Guide To Treating Chondromalacia Patella Effectively

October 26, 2023

Chondromalacia patella, also known as runner's knee, is a condition that affects the cartilage on the undersurface of the kneecap. Typically, it affects young athletes or older adults with arthritis, and it deteriorates and softens the patella. It can be a result of overuse in sports, improper knee alignment, or excess weight on the knee. When patients have runner's knee, they can experience pain from the knee and femur rubbing together or grinding sensations when the knee is flexed, but many individuals never seek medical treatment. Doctors may use an MRI scan, blood tests, or an arthroscopy to accurately diagnose it.

Avoiding Irritating Movements Initially

For many individuals, chondromalacia patella is a result of overuse. This means it can be treated effectively by not using the knee and avoiding irritating movements. Rest can be sufficient for individuals suffering from mild runner's knee, though it is not the only solution for all cases. There are patients whose runner's knees are the result of improper alignment. In those cases, it is important for individuals to make sure they speak with a professional before beginning any form of treatment to ensure they are doing everything they can. Some patients may begin with a resting regimen and then switch to something more aggressive after rest has proven ineffective for them.

Icing The Affected Area

Icing the affected area can be beneficial for the patient's pain and recovery process, because inflammation can occur around the area of the knee, and icing the knee can reduce the inflammation and subsequently reduce the pain they may be experiencing. This treatment method can also help advance the healing process. Many individuals find icing the knee for fifteen to twenty minutes four times a day for the first couple of days they experience pain greatly assists their healing process. That said, it is important for them to not apply the ice directly to their skin but rather wrap the ice or cold pack in a towel, as direct application can cause side effects, including burns.

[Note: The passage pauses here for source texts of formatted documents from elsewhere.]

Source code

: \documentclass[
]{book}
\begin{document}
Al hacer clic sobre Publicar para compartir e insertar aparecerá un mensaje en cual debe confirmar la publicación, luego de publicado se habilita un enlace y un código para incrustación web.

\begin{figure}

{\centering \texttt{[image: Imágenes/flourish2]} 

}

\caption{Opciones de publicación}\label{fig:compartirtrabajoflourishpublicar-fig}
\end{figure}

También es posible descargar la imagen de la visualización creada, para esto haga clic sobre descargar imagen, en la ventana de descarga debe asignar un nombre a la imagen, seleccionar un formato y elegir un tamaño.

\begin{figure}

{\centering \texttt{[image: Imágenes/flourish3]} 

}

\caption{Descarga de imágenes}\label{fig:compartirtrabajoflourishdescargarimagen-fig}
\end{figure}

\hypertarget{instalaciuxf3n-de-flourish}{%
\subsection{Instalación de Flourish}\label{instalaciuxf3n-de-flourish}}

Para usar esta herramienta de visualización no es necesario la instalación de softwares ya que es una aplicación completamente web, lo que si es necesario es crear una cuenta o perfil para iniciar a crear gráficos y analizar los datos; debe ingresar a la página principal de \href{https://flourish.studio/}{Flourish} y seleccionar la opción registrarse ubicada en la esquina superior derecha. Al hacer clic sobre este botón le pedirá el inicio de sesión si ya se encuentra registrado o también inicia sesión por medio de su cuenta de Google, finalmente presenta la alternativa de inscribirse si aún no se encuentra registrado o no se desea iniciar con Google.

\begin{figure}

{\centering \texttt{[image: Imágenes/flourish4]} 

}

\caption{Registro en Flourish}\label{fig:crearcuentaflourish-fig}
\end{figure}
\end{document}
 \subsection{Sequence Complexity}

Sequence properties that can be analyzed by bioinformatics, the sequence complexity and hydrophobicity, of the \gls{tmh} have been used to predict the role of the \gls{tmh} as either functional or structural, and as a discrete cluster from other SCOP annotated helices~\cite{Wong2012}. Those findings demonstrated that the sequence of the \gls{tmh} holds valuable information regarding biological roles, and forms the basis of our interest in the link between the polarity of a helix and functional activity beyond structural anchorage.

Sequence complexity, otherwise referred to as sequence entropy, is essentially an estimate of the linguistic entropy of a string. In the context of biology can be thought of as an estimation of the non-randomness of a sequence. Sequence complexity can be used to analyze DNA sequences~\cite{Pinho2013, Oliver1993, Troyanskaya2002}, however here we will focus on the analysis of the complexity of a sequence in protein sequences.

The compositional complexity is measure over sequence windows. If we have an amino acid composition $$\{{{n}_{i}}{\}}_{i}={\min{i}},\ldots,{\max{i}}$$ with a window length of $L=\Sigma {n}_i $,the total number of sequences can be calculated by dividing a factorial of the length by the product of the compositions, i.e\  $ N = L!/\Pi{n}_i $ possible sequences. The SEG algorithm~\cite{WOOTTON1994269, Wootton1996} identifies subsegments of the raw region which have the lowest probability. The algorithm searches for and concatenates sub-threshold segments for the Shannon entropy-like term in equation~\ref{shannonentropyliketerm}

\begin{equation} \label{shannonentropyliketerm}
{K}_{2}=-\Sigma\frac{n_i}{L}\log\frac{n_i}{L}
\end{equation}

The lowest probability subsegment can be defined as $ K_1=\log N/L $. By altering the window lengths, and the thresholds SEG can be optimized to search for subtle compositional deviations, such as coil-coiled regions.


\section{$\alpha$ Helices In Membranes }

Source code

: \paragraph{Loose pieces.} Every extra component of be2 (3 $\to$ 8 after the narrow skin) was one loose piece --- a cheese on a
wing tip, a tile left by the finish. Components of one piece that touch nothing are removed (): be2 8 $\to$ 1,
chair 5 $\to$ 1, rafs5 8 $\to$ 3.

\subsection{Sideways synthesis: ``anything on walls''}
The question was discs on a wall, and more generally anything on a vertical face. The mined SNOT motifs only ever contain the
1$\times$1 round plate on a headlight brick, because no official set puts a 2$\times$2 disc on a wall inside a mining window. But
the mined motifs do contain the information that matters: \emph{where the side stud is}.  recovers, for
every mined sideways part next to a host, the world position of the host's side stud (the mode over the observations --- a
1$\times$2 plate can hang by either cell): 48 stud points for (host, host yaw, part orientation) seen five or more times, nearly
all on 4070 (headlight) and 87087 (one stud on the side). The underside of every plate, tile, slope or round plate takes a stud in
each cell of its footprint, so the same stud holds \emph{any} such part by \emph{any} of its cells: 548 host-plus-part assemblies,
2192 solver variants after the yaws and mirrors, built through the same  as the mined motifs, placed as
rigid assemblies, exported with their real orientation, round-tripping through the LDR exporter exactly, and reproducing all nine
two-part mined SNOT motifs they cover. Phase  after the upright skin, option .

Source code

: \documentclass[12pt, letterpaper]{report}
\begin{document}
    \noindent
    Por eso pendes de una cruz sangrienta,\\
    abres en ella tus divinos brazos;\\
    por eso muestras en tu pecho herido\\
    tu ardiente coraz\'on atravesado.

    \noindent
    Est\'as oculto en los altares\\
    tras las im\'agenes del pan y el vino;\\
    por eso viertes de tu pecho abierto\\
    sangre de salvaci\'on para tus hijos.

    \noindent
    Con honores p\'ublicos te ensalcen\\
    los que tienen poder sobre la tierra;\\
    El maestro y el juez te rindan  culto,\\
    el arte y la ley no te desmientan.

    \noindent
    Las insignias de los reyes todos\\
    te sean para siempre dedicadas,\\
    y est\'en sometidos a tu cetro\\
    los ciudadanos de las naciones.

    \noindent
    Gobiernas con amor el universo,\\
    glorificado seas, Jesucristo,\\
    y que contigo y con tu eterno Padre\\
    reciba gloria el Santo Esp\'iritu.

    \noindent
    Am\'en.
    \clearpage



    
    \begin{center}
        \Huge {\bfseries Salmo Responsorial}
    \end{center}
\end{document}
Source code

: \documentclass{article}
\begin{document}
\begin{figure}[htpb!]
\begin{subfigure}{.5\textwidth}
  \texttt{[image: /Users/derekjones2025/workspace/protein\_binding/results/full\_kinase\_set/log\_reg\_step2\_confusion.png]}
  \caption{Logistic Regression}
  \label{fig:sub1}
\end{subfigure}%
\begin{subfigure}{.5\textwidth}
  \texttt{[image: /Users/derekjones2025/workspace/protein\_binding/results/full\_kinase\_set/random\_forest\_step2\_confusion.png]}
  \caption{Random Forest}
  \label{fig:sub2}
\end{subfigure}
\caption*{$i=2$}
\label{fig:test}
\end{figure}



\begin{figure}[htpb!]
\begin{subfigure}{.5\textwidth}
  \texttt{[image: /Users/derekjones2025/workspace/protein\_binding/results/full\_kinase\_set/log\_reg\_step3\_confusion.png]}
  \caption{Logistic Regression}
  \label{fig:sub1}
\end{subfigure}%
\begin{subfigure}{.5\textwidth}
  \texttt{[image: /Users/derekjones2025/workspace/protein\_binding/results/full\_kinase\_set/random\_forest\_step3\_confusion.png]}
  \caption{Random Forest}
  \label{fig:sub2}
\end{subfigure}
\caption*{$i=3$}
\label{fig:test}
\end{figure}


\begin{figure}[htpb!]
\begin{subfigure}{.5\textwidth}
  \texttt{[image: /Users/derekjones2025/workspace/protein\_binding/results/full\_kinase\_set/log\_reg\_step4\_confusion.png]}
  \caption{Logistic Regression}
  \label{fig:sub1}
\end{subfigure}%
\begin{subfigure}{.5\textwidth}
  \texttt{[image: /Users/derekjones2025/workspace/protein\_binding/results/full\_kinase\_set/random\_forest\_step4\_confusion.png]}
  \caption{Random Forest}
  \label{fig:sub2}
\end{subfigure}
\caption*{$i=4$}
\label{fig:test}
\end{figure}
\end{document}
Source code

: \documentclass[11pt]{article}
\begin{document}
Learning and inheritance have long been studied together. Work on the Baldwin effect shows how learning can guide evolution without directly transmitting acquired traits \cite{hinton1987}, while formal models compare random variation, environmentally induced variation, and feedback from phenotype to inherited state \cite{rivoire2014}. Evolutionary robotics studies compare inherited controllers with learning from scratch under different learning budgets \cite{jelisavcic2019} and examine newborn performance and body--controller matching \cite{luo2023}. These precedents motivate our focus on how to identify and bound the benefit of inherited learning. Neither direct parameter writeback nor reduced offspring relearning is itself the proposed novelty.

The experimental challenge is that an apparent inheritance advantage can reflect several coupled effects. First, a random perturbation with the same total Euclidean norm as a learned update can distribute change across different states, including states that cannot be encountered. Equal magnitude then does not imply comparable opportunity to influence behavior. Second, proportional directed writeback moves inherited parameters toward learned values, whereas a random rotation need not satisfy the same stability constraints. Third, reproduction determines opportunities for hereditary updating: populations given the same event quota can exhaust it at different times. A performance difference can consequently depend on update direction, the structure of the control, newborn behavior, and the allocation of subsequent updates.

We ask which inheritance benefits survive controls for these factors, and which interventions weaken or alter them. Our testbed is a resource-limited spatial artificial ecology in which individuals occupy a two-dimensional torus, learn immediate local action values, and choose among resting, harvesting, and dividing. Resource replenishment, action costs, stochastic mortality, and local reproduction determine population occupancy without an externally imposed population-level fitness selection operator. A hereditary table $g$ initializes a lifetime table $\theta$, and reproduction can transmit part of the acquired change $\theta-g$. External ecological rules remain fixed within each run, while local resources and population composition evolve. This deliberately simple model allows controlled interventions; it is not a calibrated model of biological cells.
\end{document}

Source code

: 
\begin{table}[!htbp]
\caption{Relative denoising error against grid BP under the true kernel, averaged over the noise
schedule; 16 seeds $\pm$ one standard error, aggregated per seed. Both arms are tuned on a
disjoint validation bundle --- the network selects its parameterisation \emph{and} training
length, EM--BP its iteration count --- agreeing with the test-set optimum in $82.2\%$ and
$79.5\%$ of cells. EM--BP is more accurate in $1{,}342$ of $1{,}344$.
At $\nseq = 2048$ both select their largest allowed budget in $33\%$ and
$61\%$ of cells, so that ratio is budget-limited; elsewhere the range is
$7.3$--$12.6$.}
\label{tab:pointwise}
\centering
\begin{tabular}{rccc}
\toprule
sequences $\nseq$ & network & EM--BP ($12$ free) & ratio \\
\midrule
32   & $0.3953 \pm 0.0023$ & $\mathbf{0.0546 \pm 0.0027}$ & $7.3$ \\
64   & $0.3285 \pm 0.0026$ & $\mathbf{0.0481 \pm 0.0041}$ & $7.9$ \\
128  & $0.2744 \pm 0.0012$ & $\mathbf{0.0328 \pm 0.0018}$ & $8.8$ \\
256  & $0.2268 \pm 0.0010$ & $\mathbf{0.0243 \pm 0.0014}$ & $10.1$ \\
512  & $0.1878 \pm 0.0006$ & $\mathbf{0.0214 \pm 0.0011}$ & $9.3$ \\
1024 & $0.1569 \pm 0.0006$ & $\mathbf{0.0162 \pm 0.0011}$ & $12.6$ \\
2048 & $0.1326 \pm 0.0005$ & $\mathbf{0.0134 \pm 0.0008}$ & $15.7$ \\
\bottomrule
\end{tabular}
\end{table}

Cardiovascular Conditioning

Physical therapy can also be beneficial for chondromalacia patella patients. A physical therapist can walk patients through a variety of different exercises where they engage in cardiovascular conditioning. This way, individuals focus on strengthening their quadriceps, hamstrings, adductors, and abductors to truly balance out their muscles. Patients will also be able to improve their muscle strength. Over time, individuals with chondromalacia patella will able to prevent misalignment from occurring as long as they maintain a regular regimen. As with any treatment, it is critical to perform these steps under the watchful care of a medical professional who can direct patients toward the right physical therapist.

Surgical Correction

In certain cases, it may be necessary for the chondromalacia patella patient to receive arthroscopic surgery to examine the joint and determine if there is any misalignment in the knee. This particular surgery involves having a camera inserted into the joint through an incision. If there is an issue of misalignment, surgical correction may be able to fix the problem. A common procedure performed for this condition is lateral release. In this operation, the ligaments are cut to release tension in the knee and allow for complete movement. Surgery may be coupled with other treatments such as physical therapy to provide patients with a better chance of recovery.

Avoiding Full Squats With Weights

Because strain on an individual's knee could be the source of their pain, they need to avoid putting unnecessary weight on it. With this in mind, individuals should avoid doing full squats with weights. This means when they work out, they should avoid using weights and try to avoid squatting when recovering. Squatting can place undue strain on the joint and cause more injury before their body has even had a chance to heal. If individuals find it necessary to exercise, they should be sure to do exercises that do not require weights or squatting, such as riding a stationary bike or swimming.